Driver Installing Problem for NVIDIA Tesla K80 under Linux

Hi there,

I have tried to install the driver for K80 under Ubuntu for 1 week and I can’t install successfully even though I have tried every method from NVIDIA forum/Google.

When I use lspci, the following shows up:
04:00.0 3D controller: NVIDIA Corporation Device 102d (rev a1)
05:00.0 3D controller: NVIDIA Corporation Device 102d (rev a1)

1.The motherboard I use is ASRock Fatal1ty Z97X Killer, which supports PCI-e 3.0 x 16. Would that be a problem?
http://www.asrock.com/mb/Intel/Fatal1ty%20Z97X%20Killer/

2.Every time when I want to install the driver for Tesla K80, the following information shows up:

a)the distribution-provided pre-install script failed

b)ERROR: Unable to load the kernel module ‘nvidia.ko’. This happens most frequently when this kernel module was built against the wrong or improperly configured kernel sources, with a version of gcc that differs from the one used to build the target kernel, or if a driver such as rivafb, nvidiafb, or nouveau is present and prevents the NVIDIA kernel module from obtaining ownership of the NVIDIA graphics device(s), or no NVIDIA GPU installed in this system is supported by this NVIDIA Linux graphics driver release.

I have tried installed different version of Ubuntu(12.04/14.04), it still didn’t work.

Can someone please explain what the problem is and how can I fix it so I can finally install the drivers?

Thanks,
Jiawen

Did you follow the instructions in the linux getting started guide?

http://docs.nvidia.com/cuda/cuda-getting-started-guide-for-linux/index.html#abstract

That guide outlines 2 different paths and has step-by-step instructions for each. Don’t skip anything.

If you used the getting started guide, please identify at which step, using the guide number, you observed a problem.
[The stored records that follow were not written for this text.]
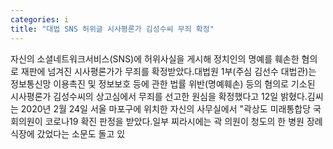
 ```yaml
---
categories: i
title: "대법 SNS 허위글 시사평론가 김성수씨 무죄 확정"
---
```

자신의 소셜네트워크서비스(SNS)에 허위사실을 게시해 정치인의 명예를 훼손한 혐의로 재판에 넘겨진 시사평론가가 무죄를 확정받았다.대법원 1부(주심 김선수 대법관)는 정보통신망 이용촉진 및 정보보호 등에 관한 법률 위반(명예훼손) 등의 혐의로 기소된 시사평론가 김성수씨의 상고심에서 무죄를 선고한 원심을 확정했다고 12일 밝혔다.김씨는 2020년 2월 24일 서울 마포구에 위치한 자신의 사무실에서 "곽상도 미래통합당 국회의원이 코로나19 확진 판정을 받았다.일부 찌라시에는 곽 의원이 청도의 한 병원 장례식장에 갔었다는 소문도 돌고 있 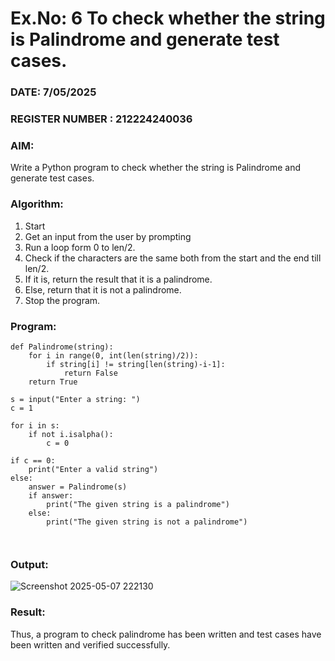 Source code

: # Ex.No: 6 To check whether the string is Palindrome and generate test cases.

### DATE: 7/05/2025                                                                           
### REGISTER NUMBER : 212224240036
### AIM: 
Write a Python program to check whether the string is Palindrome and generate test cases. 
### Algorithm:
1. Start
2. Get an input from the user by prompting 
3. Run a loop form 0 to len/2.
4. Check if the characters are the same both from the start and the end till len/2. 
5. If it is, return the result that it is a palindrome.
6. Else, return that it is not a palindrome. 
7. Stop the program.
### Program:
```
def Palindrome(string):
    for i in range(0, int(len(string)/2)):
        if string[i] != string[len(string)-i-1]:  
            return False
    return True

s = input("Enter a string: ")
c = 1

for i in s:
    if not i.isalpha():  
        c = 0

if c == 0:
    print("Enter a valid string")
else:
    answer = Palindrome(s)
    if answer:
        print("The given string is a palindrome")
    else:
        print("The given string is not a palindrome")



```











### Output:

![Screenshot 2025-05-07 222130](https://github.com/user-attachments/assets/6de437e8-afe6-4e3d-8a30-c79ec1a806ef)




### Result:
Thus, a program to check palindrome has been written and test cases have been written and verified successfully.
Txbob, thank you for reply so fast!

Actually, I have reinstalled more than 20 times(and reinstalled linux(Ubuntu) more than 10 times because I wanted to avoid the fault installation which might influences the next installation ) and followed every step from the instruction(tried run and deb method).

3: sudo dpkg -i cuda-repo-<distro>_<version>_<architecture>.deb or 4: sudo ./cuda__linux.run
or
Download the driver from http://www.nvidia.com/download/driverResults.aspx/80892/en-us and then
sudo ./NVIDIA-Linux-x86_64-340.65.run

Every time when I finished one of three above, the same fault information shows up:

-a)the distribution-provided pre-install script failed

-b)ERROR: Unable to load the kernel module ‘nvidia.ko’. This happens most frequently when this kernel module was built against the wrong or improperly configured kernel sources, with a version of gcc that differs from the one used to build the target kernel, or if a driver such as rivafb, nvidiafb, or nouveau is present and prevents the NVIDIA kernel module from obtaining ownership of the NVIDIA graphics device(s), or no NVIDIA GPU installed in this system is supported by this NVIDIA Linux graphics driver release.

So you mean it’s not the problem of motherboard?

I appreciate if you could give me any suggestion.

Thank you!

start with a clean OS install.

Follow the run file installation method. Be sure to perform step 4.3 If you have trouble, identify at which step you have trouble.

I appreciate you replied!

I finished the step 4.3 every time. I also tried other methods to disable other driver/profiling which might get conflicting. I reinstalled a clean OS more than 10 times to restart the steps but the problem is still the same.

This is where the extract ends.